[Collected data]
= = = =

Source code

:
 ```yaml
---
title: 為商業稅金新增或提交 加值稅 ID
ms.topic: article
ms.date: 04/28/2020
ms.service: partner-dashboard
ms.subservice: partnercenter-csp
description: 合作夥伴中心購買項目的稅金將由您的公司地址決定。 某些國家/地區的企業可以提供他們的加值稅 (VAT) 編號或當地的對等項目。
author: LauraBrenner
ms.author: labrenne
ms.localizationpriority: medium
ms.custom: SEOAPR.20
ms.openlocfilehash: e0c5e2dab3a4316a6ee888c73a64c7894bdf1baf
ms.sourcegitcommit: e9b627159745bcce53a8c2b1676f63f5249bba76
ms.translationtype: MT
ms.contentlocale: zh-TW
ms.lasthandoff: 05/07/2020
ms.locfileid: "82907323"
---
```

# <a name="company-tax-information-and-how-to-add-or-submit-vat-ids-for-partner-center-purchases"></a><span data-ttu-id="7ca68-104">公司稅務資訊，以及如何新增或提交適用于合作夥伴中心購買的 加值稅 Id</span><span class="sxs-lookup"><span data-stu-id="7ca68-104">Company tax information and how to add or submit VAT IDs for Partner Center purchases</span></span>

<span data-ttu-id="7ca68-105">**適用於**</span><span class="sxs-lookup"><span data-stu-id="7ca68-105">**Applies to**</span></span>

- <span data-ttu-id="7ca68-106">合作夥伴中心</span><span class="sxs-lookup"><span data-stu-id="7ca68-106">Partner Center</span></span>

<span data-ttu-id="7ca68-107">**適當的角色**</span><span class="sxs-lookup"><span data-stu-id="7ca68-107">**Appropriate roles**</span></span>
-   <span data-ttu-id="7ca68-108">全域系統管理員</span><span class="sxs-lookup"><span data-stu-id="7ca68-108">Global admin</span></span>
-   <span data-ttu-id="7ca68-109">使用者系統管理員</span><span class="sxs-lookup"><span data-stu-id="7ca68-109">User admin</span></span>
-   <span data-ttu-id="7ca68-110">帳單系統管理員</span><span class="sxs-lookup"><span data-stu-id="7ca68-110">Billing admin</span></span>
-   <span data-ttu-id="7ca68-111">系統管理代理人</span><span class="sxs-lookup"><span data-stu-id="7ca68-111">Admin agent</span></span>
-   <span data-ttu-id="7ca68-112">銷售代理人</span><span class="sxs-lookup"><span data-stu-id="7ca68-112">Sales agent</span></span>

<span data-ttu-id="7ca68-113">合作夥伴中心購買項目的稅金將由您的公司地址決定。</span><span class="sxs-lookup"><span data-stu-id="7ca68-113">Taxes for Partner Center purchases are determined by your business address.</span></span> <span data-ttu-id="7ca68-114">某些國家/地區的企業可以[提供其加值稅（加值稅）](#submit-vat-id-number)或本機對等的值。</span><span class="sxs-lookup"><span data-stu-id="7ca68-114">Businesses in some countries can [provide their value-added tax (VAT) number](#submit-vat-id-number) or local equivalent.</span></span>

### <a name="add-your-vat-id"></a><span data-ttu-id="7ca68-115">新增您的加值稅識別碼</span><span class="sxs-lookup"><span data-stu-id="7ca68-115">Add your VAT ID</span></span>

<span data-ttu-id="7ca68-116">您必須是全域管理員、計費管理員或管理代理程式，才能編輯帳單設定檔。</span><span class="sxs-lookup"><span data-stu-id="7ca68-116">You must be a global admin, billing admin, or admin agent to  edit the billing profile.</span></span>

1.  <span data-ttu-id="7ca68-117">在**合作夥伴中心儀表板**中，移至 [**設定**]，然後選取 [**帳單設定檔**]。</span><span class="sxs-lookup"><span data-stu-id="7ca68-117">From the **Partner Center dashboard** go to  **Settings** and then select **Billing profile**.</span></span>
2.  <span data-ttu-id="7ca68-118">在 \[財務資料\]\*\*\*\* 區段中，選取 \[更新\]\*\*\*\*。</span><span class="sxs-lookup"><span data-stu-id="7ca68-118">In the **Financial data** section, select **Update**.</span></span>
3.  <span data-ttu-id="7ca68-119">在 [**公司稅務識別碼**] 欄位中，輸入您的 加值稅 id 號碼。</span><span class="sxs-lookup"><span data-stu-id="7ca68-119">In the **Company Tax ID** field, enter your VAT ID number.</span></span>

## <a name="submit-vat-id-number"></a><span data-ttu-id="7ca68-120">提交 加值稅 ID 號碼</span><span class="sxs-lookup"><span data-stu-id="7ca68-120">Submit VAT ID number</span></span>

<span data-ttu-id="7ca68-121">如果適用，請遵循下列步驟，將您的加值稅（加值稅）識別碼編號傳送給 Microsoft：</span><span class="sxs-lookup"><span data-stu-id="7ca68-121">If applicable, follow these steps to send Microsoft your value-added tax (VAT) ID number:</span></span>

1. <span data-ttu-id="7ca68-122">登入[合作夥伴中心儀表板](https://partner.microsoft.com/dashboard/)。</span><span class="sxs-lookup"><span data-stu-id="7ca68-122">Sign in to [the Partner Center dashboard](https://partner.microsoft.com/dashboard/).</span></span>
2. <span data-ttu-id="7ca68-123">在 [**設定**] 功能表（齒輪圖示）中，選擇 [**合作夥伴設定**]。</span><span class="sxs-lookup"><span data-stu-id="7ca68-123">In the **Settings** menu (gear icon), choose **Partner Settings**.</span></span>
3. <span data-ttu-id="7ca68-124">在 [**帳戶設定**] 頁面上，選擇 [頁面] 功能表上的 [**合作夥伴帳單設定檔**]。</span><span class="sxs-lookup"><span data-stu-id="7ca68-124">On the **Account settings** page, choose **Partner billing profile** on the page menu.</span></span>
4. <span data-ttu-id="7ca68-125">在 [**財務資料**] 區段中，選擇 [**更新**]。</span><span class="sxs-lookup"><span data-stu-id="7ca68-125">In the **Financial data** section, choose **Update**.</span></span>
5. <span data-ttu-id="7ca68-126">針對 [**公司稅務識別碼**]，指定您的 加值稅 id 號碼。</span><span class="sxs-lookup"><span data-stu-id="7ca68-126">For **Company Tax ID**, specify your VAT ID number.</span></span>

= = = =

### Work to complete
Your answer should consist of the lines from the line with "the billing profile.</span></span>" to the line with "VAT ID number</span></span>" above, repeated exactly, both ends included.

### Response to this task
<span data-ttu-id="7ca68-116">您必須是全域管理員、計費管理員或管理代理程式，才能編輯帳單設定檔。</span><span class="sxs-lookup"><span data-stu-id="7ca68-116">You must be a global admin, billing admin, or admin agent to  edit the billing profile.</span></span>

1.  <span data-ttu-id="7ca68-117">在**合作夥伴中心儀表板**中，移至 [**設定**]，然後選取 [**帳單設定檔**]。</span><span class="sxs-lookup"><span data-stu-id="7ca68-117">From the **Partner Center dashboard** go to  **Settings** and then select **Billing profile**.</span></span>
2.  <span data-ttu-id="7ca68-118">在 \[財務資料\]\*\*\*\* 區段中，選取 \[更新\]\*\*\*\*。</span><span class="sxs-lookup"><span data-stu-id="7ca68-118">In the **Financial data** section, select **Update**.</span></span>
3.  <span data-ttu-id="7ca68-119">在 [**公司稅務識別碼**] 欄位中，輸入您的 加值稅 id 號碼。</span><span class="sxs-lookup"><span data-stu-id="7ca68-119">In the **Company Tax ID** field, enter your VAT ID number.</span></span>

## <a name="submit-vat-id-number"></a><span data-ttu-id="7ca68-120">提交 加值稅 ID 號碼</span><span class="sxs-lookup"><span data-stu-id="7ca68-120">Submit VAT ID number</span></span>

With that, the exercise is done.